_ABOUT THIS EXERCISE_
Quote the data exactly, first line to the line containing "- You are recommended", with no pictures.

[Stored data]

· · · · · · ·

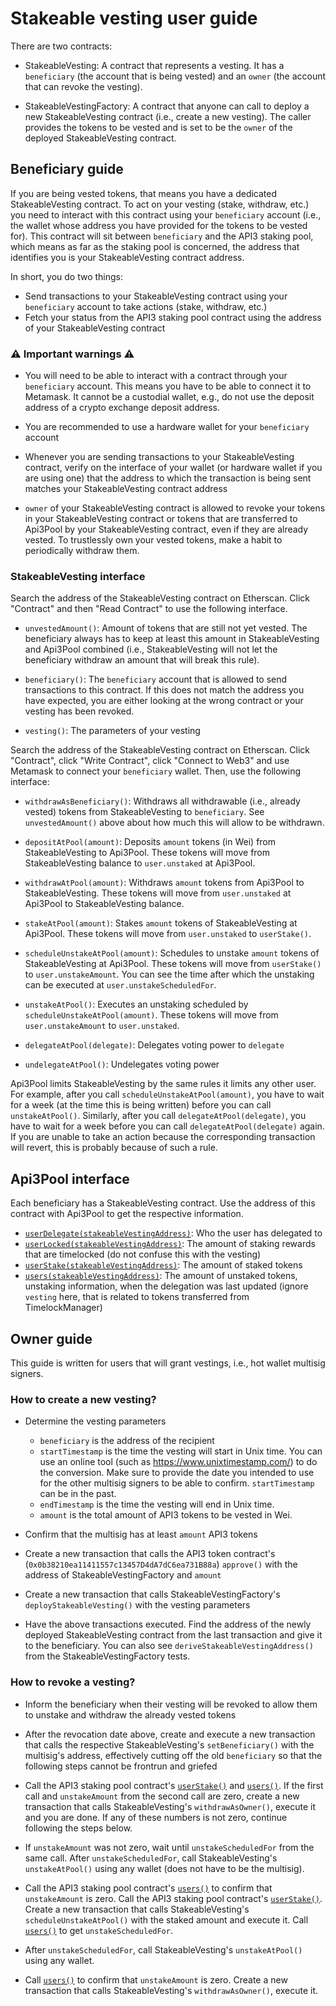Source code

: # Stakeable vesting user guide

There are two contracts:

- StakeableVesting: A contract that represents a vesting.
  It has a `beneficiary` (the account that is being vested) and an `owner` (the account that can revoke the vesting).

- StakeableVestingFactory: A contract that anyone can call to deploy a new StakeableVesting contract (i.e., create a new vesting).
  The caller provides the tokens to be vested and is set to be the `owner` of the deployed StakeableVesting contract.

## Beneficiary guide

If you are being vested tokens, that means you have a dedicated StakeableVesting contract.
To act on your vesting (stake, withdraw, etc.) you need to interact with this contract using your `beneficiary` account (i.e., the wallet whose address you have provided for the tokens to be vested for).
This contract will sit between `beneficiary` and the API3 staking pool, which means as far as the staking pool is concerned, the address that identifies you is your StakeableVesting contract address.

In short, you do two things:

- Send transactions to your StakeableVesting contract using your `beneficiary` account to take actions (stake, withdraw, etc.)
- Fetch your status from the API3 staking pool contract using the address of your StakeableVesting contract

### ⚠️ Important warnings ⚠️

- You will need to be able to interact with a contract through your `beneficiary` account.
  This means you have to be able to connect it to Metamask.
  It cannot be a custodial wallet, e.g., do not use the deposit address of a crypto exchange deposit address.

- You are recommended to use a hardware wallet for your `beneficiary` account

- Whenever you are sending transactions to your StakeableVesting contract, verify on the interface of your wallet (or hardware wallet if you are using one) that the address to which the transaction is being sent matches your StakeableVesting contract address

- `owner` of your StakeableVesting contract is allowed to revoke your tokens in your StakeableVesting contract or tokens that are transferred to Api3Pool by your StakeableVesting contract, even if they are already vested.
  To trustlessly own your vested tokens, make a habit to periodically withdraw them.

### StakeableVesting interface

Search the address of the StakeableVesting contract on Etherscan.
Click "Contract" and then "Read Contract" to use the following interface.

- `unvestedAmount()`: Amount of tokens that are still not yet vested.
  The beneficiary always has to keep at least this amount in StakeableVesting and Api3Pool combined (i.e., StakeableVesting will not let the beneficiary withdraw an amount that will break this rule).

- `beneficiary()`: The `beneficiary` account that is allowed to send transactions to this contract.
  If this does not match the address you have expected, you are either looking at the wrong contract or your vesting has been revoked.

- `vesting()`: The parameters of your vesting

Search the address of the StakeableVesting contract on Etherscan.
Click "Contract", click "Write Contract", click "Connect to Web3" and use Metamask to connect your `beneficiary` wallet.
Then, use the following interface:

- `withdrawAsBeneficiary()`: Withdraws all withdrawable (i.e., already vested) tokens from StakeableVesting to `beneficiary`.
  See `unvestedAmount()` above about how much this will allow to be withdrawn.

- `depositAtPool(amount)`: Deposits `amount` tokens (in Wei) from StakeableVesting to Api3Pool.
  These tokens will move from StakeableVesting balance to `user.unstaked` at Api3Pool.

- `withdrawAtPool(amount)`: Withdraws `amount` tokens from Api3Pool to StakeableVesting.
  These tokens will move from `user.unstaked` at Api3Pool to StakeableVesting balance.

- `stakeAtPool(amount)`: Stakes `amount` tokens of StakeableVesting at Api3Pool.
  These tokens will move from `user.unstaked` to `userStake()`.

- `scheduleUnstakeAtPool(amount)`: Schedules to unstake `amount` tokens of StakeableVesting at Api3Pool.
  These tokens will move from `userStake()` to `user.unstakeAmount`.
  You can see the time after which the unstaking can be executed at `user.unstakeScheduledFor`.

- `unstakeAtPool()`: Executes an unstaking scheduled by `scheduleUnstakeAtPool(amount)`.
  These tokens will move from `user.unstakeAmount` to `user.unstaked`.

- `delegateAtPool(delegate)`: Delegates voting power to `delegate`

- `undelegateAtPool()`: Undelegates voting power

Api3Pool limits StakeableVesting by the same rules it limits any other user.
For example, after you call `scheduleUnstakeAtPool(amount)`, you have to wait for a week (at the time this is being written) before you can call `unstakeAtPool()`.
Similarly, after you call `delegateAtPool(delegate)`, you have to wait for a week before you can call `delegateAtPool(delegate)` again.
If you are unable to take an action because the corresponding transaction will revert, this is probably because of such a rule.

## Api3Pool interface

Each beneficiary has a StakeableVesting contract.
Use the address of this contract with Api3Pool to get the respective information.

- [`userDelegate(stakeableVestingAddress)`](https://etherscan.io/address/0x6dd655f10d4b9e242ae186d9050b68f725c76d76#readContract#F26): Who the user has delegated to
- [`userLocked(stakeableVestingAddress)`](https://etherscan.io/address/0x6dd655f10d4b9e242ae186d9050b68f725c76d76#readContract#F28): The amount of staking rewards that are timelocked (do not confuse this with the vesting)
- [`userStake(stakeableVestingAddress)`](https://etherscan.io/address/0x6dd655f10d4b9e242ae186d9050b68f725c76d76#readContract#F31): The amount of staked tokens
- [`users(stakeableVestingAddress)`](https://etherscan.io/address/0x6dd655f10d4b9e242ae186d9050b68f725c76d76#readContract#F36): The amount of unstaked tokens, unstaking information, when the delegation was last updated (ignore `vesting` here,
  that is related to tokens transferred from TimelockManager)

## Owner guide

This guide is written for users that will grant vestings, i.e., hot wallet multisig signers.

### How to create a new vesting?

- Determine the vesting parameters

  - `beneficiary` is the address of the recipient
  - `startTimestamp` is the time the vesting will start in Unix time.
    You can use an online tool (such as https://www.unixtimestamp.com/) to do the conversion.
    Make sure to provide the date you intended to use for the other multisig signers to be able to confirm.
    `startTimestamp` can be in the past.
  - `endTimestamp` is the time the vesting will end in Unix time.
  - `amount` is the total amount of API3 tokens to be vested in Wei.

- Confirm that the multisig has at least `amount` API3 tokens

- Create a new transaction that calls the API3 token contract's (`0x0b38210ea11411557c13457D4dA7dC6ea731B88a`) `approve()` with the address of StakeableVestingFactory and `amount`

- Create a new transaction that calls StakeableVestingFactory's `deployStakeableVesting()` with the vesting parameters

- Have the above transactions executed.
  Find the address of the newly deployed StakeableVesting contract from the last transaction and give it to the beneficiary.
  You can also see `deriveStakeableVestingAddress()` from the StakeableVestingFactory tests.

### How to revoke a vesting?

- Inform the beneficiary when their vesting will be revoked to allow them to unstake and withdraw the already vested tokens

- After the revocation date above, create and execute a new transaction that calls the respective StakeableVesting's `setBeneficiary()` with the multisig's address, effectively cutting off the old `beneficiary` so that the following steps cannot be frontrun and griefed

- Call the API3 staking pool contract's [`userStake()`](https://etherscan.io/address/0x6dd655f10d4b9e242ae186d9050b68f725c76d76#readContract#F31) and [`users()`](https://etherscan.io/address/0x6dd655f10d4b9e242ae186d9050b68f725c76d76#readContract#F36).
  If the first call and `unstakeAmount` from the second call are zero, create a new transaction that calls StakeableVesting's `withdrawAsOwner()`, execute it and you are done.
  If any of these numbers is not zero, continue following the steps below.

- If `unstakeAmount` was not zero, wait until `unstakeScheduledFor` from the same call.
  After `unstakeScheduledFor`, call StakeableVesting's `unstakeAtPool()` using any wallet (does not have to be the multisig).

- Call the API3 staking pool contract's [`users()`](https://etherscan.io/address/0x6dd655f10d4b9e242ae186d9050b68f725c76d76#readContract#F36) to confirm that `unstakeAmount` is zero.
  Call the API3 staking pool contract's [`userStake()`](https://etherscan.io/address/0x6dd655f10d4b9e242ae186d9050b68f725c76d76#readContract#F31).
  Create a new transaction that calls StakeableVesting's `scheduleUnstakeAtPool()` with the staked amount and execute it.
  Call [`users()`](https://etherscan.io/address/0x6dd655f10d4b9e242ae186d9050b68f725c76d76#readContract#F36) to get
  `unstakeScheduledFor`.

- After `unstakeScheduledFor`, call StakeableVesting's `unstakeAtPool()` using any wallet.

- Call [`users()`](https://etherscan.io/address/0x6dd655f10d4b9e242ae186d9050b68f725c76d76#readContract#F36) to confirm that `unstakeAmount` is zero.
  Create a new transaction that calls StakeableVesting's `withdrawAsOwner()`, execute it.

· · · · · · ·

_SOLVED EXERCISE_
Source code

: # Stakeable vesting user guide

There are two contracts:

- StakeableVesting: A contract that represents a vesting.
  It has a `beneficiary` (the account that is being vested) and an `owner` (the account that can revoke the vesting).

- StakeableVestingFactory: A contract that anyone can call to deploy a new StakeableVesting contract (i.e., create a new vesting).
  The caller provides the tokens to be vested and is set to be the `owner` of the deployed StakeableVesting contract.

## Beneficiary guide

If you are being vested tokens, that means you have a dedicated StakeableVesting contract.
To act on your vesting (stake, withdraw, etc.) you need to interact with this contract using your `beneficiary` account (i.e., the wallet whose address you have provided for the tokens to be vested for).
This contract will sit between `beneficiary` and the API3 staking pool, which means as far as the staking pool is concerned, the address that identifies you is your StakeableVesting contract address.

In short, you do two things:

- Send transactions to your StakeableVesting contract using your `beneficiary` account to take actions (stake, withdraw, etc.)
- Fetch your status from the API3 staking pool contract using the address of your StakeableVesting contract

### ⚠️ Important warnings ⚠️

- You will need to be able to interact with a contract through your `beneficiary` account.
  This means you have to be able to connect it to Metamask.
  It cannot be a custodial wallet, e.g., do not use the deposit address of a crypto exchange deposit address.

- You are recommended to use a hardware wallet for your `beneficiary` account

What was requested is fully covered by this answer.